Islands colliding with continents. Land rising up and mountains falling down. Glaciers scouring valleys and volcanoes erupting through the ice. Over the past 200 million years, these processes have created the globally unique landscape of British Columbia’s Sea to Sky Fire & Ice Geopark. But it’s far from over: the area remains the most geologically active in Canada.
From coastal rain forest to the peaks of the Garibaldi Volcanic Belt, from the Cheakamus lava flows to Keyhole Falls, and from the underwater moraine of Porteau Cove to the steaming fumaroles of Mt. Meager, some 60 geosites tell an end-to-end story of ongoing plate tectonics, glaciation, volcanism and collapse. A place where people have not only adapted to a diverse, dramatic and dynamic landscape, but embraced it both for livelihood and recreation.

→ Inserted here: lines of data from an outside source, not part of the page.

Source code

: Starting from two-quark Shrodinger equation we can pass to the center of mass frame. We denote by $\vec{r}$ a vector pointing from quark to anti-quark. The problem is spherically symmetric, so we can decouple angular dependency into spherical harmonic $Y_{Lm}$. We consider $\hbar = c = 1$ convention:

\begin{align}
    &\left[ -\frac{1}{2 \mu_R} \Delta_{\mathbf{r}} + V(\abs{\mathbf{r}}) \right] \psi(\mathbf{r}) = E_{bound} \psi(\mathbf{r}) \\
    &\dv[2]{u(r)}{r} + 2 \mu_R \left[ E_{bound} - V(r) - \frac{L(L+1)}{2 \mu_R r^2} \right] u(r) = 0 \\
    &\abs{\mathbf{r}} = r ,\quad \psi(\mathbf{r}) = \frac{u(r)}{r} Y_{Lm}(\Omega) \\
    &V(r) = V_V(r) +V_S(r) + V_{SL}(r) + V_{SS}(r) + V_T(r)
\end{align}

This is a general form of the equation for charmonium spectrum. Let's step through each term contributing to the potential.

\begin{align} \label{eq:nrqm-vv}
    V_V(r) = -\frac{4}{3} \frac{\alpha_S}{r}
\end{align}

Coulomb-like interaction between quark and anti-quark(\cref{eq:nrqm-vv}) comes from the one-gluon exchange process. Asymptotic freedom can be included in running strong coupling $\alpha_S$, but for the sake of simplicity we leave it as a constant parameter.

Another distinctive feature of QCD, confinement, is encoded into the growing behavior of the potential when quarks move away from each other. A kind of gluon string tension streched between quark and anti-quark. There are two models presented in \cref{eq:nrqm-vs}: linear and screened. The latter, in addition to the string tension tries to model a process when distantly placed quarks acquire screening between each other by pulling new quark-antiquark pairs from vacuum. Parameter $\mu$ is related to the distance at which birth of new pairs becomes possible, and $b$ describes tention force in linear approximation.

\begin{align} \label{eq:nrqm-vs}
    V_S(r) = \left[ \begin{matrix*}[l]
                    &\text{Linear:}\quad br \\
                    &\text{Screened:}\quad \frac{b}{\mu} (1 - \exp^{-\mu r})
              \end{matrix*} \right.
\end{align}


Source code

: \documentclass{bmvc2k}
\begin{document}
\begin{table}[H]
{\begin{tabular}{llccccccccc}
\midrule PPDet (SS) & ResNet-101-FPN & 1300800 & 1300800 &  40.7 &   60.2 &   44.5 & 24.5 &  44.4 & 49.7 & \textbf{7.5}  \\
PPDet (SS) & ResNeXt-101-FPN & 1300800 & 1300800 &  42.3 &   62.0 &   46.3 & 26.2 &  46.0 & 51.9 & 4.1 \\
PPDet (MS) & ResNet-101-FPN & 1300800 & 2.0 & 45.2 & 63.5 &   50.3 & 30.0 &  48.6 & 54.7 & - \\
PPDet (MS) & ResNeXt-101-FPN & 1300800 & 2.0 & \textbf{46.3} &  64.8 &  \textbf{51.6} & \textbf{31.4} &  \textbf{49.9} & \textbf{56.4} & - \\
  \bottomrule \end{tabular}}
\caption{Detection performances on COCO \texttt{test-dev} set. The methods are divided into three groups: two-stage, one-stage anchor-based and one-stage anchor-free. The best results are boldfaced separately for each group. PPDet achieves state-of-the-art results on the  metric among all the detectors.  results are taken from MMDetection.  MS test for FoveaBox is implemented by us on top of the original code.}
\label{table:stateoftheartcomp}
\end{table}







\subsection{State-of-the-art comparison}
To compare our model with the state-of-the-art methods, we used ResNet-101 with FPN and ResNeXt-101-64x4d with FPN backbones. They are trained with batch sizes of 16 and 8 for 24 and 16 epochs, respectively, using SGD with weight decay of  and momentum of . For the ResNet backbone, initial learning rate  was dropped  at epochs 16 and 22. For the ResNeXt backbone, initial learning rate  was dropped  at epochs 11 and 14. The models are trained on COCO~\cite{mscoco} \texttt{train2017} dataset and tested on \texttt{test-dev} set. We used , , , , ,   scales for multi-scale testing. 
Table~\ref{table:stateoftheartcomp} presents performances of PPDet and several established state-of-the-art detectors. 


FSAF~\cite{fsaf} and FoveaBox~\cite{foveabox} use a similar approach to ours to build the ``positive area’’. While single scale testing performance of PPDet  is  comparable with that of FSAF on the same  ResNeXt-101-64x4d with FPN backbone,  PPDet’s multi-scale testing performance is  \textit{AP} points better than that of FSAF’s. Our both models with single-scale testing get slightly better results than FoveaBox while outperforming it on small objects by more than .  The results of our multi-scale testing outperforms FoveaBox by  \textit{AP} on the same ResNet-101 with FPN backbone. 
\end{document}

Long before the towns of Squamish, Whistler and Pemberton were situated here, the region was a unique shared territory of the Squamish and Lil’Wat First Nations, its skyline landforms reflecting key cultural origin stories—like the Stawamus Chief, a mythological being transformed to stone, and the Black Tusk, landing place of a supernatural thunderbird.
The Fire & Ice Geopark App offers a passport not only to this intriguing past, but an ever-evolving present.